======== Records supplied ========

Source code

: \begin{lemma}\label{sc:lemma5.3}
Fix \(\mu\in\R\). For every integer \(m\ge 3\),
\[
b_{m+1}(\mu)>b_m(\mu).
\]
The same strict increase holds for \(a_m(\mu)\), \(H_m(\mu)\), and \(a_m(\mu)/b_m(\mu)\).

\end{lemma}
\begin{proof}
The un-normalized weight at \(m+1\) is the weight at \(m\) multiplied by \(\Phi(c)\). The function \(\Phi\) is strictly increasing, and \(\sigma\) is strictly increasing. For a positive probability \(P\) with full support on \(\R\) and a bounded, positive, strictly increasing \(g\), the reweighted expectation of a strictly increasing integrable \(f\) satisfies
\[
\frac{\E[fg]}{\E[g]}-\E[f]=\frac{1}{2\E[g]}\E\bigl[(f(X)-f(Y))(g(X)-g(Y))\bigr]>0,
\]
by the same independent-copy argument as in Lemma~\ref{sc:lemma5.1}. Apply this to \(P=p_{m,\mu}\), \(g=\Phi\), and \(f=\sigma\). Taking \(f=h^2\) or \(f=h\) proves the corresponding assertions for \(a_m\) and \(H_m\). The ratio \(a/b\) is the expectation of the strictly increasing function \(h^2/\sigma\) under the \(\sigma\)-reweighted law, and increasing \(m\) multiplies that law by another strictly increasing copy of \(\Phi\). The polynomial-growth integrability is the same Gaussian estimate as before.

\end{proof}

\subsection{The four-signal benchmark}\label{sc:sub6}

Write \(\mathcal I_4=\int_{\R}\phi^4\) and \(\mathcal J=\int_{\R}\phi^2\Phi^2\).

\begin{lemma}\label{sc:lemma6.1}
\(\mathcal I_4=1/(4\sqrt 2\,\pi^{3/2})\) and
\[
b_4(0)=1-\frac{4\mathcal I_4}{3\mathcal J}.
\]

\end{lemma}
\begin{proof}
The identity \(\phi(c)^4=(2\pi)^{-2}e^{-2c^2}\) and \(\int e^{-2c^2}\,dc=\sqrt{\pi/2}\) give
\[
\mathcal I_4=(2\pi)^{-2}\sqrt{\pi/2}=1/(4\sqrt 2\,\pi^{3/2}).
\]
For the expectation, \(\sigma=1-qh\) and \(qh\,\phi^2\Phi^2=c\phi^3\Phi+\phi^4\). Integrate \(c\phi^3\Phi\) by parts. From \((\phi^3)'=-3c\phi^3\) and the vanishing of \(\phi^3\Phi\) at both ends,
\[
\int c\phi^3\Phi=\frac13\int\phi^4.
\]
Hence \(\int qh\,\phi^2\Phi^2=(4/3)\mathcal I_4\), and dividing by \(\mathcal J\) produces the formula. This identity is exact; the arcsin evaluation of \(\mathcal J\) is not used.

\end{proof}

========

## Task prompt:
For the string "sqrt", return every line of the data where it appears.

## Exercise output:
\(\mathcal I_4=1/(4\sqrt 2\,\pi^{3/2})\) and
The identity \(\phi(c)^4=(2\pi)^{-2}e^{-2c^2}\) and \(\int e^{-2c^2}\,dc=\sqrt{\pi/2}\) give
\mathcal I_4=(2\pi)^{-2}\sqrt{\pi/2}=1/(4\sqrt 2\,\pi^{3/2}).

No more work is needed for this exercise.